While no messages printed under OOM-livelock situation is annoying and
page allocation failure messages by GFP_ATOMIC helps us to know we are
under OOM-livelock situation, we will need to kill more processes if we
allow wb_start_writeback() to consume half of memory reserves.

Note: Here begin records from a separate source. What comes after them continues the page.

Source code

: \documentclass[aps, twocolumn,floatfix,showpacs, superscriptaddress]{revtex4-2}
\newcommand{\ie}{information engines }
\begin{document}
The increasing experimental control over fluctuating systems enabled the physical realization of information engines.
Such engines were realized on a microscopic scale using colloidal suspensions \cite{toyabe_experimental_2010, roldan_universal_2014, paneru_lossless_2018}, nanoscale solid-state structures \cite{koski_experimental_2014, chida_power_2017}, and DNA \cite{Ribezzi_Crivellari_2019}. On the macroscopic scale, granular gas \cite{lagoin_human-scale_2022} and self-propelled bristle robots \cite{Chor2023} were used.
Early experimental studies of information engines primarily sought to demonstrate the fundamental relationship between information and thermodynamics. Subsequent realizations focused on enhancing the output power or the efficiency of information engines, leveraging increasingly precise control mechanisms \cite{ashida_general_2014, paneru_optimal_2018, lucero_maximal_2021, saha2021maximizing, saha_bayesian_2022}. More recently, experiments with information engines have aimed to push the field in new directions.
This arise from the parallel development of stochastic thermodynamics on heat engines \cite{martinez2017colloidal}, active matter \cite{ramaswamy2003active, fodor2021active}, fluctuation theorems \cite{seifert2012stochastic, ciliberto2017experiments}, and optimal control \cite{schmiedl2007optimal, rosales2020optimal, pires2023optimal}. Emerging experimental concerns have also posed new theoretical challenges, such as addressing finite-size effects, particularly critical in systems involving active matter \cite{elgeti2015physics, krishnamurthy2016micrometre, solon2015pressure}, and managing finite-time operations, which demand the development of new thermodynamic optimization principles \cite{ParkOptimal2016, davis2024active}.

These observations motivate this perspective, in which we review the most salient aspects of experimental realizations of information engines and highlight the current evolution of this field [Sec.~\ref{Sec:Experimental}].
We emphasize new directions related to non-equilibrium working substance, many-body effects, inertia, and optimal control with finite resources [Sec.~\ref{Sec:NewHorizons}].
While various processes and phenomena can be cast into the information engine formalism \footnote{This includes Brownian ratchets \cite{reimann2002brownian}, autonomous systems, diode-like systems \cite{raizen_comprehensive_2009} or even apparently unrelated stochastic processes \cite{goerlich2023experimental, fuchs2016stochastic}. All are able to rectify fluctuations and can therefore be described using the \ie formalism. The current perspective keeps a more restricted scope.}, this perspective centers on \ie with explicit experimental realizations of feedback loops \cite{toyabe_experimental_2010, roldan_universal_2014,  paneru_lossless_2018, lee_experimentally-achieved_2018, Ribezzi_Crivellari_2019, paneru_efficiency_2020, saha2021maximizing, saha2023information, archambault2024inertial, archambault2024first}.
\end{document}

wb_start_writeback() should not try to consume until min: watermark so
that other GFP_NOIO allocations can succeed. But there is not such gfp
flags.

Anyway, please pick up below patch if you think GFP_NOWAIT is better than
GFP_ATOMIC.
----------------------------------------
>>From 5d43acbc5849a63494a732e39374692822145923 Mon Sep 17 00:00:00 2001
From: Tetsuo Handa <penguin-kernel@I-love.SAKURA.ne.jp>
Date: Sun, 13 Mar 2016 23:03:05 +0900
Subject: [PATCH] mm,writeback: Don't use memory reserves for
 wb_start_writeback

When writeback operation cannot make forward progress because memory
allocation requests needed for doing I/O cannot be satisfied (e.g.
under OOM-livelock situation), we can observe flood of order-0 page
allocation failure messages caused by complete depletion of memory
reserves.

This is caused by unconditionally allocating "struct wb_writeback_work"
objects using GFP_ATOMIC from PF_MEMALLOC context.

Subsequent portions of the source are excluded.